Dell Unity: SP Panic after Being Up for More than 240 Days
Summary: Dell Unity XT 480, 680, or 880 Storage Processor (SP) may panic after being up for more than 240 days. (Dell Correctable)
Symptoms
Dell Unity XT 480, 680, or 880 SP may panic after being up for 240 days. Other Dell Unity systems can experience the issue after more than 240 days (that is greater than 730 days).
UDoctor may generate an alert on any code version below 5.2.1 (except for version 5.1.3.0.6.439) where the SP has been running for more than 240 days, and that alert will reference this KB article.
Cause
An SP panic may occur due to an integer overflow calculation leading to a 64-bit result being stored in a 32-bit variable.
The issue is most likely to occur on a Unity XT 480, 680, or 880 array running Unity OE versions 5.1.0.0.5.394 through 5.2.0.0.5.173. This is due to changes within that code and the SP hardware used in those models, and how the code interacts with that hardware.
Resolution
Fix:
The fix first became available in Unity OE version 5.3. All current supported Unity OE releases include the fix.
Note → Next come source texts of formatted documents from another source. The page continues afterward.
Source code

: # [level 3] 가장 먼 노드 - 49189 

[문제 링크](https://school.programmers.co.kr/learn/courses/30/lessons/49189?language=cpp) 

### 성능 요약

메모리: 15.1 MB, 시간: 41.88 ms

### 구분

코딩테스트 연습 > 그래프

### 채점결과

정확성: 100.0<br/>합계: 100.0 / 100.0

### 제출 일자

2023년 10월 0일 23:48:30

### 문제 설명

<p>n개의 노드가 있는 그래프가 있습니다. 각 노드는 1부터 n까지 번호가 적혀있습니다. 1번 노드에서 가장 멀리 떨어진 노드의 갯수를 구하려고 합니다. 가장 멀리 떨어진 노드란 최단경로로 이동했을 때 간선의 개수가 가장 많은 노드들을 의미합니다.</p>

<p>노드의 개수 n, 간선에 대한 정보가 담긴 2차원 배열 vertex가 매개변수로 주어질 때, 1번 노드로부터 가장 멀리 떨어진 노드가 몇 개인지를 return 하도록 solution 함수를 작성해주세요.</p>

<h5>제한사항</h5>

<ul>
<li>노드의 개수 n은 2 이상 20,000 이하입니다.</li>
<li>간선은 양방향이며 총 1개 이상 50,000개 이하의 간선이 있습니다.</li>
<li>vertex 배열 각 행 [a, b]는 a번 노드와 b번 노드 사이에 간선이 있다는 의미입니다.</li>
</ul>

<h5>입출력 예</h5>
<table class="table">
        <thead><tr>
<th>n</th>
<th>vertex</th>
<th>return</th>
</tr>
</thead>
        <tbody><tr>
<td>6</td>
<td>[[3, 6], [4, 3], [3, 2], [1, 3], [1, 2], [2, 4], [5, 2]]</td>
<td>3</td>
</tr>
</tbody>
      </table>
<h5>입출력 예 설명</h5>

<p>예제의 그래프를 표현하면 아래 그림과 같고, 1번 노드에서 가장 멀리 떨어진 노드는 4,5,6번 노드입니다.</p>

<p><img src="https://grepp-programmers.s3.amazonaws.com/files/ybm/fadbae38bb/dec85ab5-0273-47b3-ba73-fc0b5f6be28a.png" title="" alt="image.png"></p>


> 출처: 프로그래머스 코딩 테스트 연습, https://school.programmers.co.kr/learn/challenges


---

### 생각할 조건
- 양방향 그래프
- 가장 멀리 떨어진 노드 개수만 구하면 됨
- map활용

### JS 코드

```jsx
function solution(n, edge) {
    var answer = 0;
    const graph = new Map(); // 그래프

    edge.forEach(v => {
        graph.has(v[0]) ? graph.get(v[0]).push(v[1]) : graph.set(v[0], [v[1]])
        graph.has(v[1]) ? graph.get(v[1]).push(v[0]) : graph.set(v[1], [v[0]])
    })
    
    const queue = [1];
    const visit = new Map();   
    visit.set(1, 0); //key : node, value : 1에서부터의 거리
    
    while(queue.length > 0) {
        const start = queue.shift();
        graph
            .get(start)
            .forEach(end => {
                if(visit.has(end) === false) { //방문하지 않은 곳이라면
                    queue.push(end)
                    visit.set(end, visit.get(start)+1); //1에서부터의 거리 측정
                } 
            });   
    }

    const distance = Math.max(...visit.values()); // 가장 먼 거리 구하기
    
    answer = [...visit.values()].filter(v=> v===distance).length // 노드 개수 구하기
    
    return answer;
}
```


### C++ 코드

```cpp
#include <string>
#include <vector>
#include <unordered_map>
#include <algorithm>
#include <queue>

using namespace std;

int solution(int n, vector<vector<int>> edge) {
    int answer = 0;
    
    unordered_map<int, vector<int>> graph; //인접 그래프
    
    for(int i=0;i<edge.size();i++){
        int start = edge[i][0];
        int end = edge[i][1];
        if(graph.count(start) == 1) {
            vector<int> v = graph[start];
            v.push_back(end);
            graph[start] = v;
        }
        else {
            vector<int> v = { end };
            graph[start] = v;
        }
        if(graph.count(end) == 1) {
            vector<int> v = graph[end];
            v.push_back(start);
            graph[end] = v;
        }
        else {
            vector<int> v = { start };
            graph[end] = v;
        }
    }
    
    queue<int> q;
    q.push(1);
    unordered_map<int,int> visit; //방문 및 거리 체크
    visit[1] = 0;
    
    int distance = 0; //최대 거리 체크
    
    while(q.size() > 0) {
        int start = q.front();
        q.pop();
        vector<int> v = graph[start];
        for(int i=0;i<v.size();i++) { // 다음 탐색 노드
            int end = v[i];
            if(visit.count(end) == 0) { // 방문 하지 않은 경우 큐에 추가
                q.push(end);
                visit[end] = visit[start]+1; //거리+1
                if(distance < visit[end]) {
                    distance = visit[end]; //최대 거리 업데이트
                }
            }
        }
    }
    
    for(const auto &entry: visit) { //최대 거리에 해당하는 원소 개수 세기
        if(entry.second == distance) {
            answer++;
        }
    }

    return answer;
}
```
Please see KB article 70507 for a listing of current supported versions.
Workaround:
Proactively reboot the SP every 240 days to avoid an SP panic. Instructions to reboot an SP are available in the article: Unity: How to Reboot a Storage Processor (User Correctable).
Customers can issue an "uptime" command by connecting to an array using SSH and using the service account to get the SP runtime.
The example below shows uptime is 31 days.
04:30:01 service@xxx spa:~/user# uptime
04:30am up 31 days 3:41, 2 users, load average: 29.21, 29.45, 29.51
The UDoctor alert will refresh once per week unless the above Fix or Workaround is implemented. Dell Technologies recommends that customers upgrade to a current supported version of Unity OE code.